» Supplied entries
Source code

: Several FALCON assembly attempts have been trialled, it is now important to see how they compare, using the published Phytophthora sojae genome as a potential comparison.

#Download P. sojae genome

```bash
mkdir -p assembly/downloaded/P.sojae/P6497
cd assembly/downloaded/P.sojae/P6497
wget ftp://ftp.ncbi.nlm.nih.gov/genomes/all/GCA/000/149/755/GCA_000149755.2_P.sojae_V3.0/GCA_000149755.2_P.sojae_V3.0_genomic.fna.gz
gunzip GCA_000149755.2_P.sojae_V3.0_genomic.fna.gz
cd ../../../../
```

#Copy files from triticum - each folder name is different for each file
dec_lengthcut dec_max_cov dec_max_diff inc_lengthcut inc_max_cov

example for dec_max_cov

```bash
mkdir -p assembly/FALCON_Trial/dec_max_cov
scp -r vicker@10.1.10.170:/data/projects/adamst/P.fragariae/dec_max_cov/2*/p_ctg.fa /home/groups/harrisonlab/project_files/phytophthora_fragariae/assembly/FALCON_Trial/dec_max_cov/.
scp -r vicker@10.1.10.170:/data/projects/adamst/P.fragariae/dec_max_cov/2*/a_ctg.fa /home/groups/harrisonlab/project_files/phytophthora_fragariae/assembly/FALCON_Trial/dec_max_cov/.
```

» Your assignment
Whenever "fragariae" occurs in a line of the entries, copy that line.

» Solution to the exercise
scp -r vicker@10.1.10.170:/data/projects/adamst/P.fragariae/dec_max_cov/2*/p_ctg.fa /home/groups/harrisonlab/project_files/phytophthora_fragariae/assembly/FALCON_Trial/dec_max_cov/.
scp -r vicker@10.1.10.170:/data/projects/adamst/P.fragariae/dec_max_cov/2*/a_ctg.fa /home/groups/harrisonlab/project_files/phytophthora_fragariae/assembly/FALCON_Trial/dec_max_cov/.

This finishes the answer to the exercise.